#### [INFORMATION]
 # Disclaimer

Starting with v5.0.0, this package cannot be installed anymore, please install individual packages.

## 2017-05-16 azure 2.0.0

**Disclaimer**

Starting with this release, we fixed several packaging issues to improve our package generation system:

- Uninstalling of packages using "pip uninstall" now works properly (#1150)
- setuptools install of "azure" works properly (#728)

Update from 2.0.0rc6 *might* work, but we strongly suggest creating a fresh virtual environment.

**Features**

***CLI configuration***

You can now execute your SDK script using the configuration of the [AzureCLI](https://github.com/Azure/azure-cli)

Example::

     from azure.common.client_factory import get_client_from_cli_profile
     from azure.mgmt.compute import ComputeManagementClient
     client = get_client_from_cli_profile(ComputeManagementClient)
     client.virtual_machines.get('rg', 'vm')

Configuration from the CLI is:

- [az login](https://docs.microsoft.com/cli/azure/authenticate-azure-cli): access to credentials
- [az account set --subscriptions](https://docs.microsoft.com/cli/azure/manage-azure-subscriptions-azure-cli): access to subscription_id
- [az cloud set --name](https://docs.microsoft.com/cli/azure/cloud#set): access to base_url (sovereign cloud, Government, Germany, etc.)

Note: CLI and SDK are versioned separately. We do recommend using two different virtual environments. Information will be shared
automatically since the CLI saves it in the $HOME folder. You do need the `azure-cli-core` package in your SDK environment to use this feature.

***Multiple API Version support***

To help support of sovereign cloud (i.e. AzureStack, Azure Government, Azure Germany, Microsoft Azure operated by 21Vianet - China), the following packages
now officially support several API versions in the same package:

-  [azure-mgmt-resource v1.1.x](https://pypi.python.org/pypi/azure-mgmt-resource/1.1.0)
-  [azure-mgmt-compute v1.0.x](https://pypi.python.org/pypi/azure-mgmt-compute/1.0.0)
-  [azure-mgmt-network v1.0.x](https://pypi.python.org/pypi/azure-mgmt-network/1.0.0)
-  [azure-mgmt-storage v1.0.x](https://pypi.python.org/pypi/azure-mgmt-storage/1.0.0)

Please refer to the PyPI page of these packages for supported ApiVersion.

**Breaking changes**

#### [YOUR ASSIGNMENT]
Go back to the listing above and please repeat it exactly.

#### [WRITTEN SOLUTION]
 # Disclaimer

Starting with v5.0.0, this package cannot be installed anymore, please install individual packages.

## 2017-05-16 azure 2.0.0

**Disclaimer**

Starting with this release, we fixed several packaging issues to improve our package generation system:

- Uninstalling of packages using "pip uninstall" now works properly (#1150)
- setuptools install of "azure" works properly (#728)

Update from 2.0.0rc6 *might* work, but we strongly suggest creating a fresh virtual environment.

**Features**

***CLI configuration***

You can now execute your SDK script using the configuration of the [AzureCLI](https://github.com/Azure/azure-cli)

Example::

     from azure.common.client_factory import get_client_from_cli_profile
     from azure.mgmt.compute import ComputeManagementClient
     client = get_client_from_cli_profile(ComputeManagementClient)
     client.virtual_machines.get('rg', 'vm')

Configuration from the CLI is:

- [az login](https://docs.microsoft.com/cli/azure/authenticate-azure-cli): access to credentials
- [az account set --subscriptions](https://docs.microsoft.com/cli/azure/manage-azure-subscriptions-azure-cli): access to subscription_id
- [az cloud set --name](https://docs.microsoft.com/cli/azure/cloud#set): access to base_url (sovereign cloud, Government, Germany, etc.)

Note: CLI and SDK are versioned separately. We do recommend using two different virtual environments. Information will be shared
automatically since the CLI saves it in the $HOME folder. You do need the `azure-cli-core` package in your SDK environment to use this feature.

***Multiple API Version support***

To help support of sovereign cloud (i.e. AzureStack, Azure Government, Azure Germany, Microsoft Azure operated by 21Vianet - China), the following packages
now officially support several API versions in the same package:

-  [azure-mgmt-resource v1.1.x](https://pypi.python.org/pypi/azure-mgmt-resource/1.1.0)
-  [azure-mgmt-compute v1.0.x](https://pypi.python.org/pypi/azure-mgmt-compute/1.0.0)
-  [azure-mgmt-network v1.0.x](https://pypi.python.org/pypi/azure-mgmt-network/1.0.0)
-  [azure-mgmt-storage v1.0.x](https://pypi.python.org/pypi/azure-mgmt-storage/1.0.0)

Please refer to the PyPI page of these packages for supported ApiVersion.

**Breaking changes**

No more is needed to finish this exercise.